Broccolini Blossom Frittata

Broccolini Blossom Frittata

Frittatas are one of our most favorite dishes. You can eat them anytime of the day, they keep well and travel beautifully. When you have a base recipe, you can create all kinds of variations, like this beautiful broccolini blossom frittata. 


SHOPPING LIST: ⁠

1 cup chopped yellow onion

1 teaspoon Bella Cucina Wild Oregano & Sage Salt 

2 Tablespoons Bella Cucina extra virgin olive oil

8 organic eggs

1/4 cup whipping cream                                                          

2 Tablespoons  Arugula Pesto                                  

1/4 cup grated Parmesan Cheese                                                                           

1 bunch broccoli with blossoms 


⁠PREPARATION: Preheat oven to 375 degrees.

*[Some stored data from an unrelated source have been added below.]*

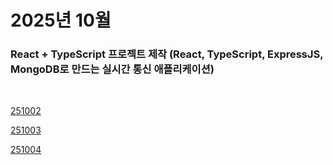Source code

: # 2025년 10월

### React + TypeScript 프로젝트 제작 (React, TypeScript, ExpressJS, MongoDB로 만드는 실시간 통신 애플리케이션)

<br />

[251002](/DateLink/2025-10/251002.md)

[251003](/DateLink/2025-10/251003.md)

[251004](/DateLink/2025-10/251004.md)

<!--


[251005](/DateLink/2025-10/251005.md)

[251007](/DateLink/2025-10/251007.md)

[251010](/DateLink/2025-10/251010.md)

[251010](/DateLink/2025-10/251010.md)

[251011](/DateLink/2025-10/251011.md)

[251012](/DateLink/2025-10/251012.md)

[251014](/DateLink/2025-10/251014.md)

[251015](/DateLink/2025-10/251015.md)

[251016](/DateLink/2025-10/251016.md)

[251018](/DateLink/2025-10/251018.md)

[251019](/DateLink/2025-10/251019.md)

[251021](/DateLink/2025-10/251021.md)

[251022](/DateLink/2025-10/251022.md)

[251023](/DateLink/2025-10/251023.md)

[251024](/DateLink/2025-10/251024.md)

[251025](/DateLink/2025-10/251025.md)

[251026](/DateLink/2025-10/251026.md)

[251028](/DateLink/2025-10/251028.md)

[251029](/DateLink/2025-10/251029.md)

[251030](/DateLink/2025-10/251030.md) -->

In an 8 or 9 inch non-stick pan, heat 2 Tablespoons olive oil over medium heat. Add the chopped onion and a pinch of the salt. Cook for 4-6 minutes, stirring often, or until the onion is soft and caramelized sweet. Remove from the heat.


In a blender or food processor, add the eggs, pesto, cream and Parmesan Cheese.  Blend just until smooth. Pour the eggs mixture over the onions in the pan.  Arrange  the broccoli in the pan.  Place in the oven and cook 25-30 minutes, or until the edges pull away from the side of the pan and the center is springy, but not liquid. You can test with a skewer or toothpick.

Cool slightly, then turn out onto a platter or cutting board. Cut into wedges and serve warm or snack all day long at room temperature.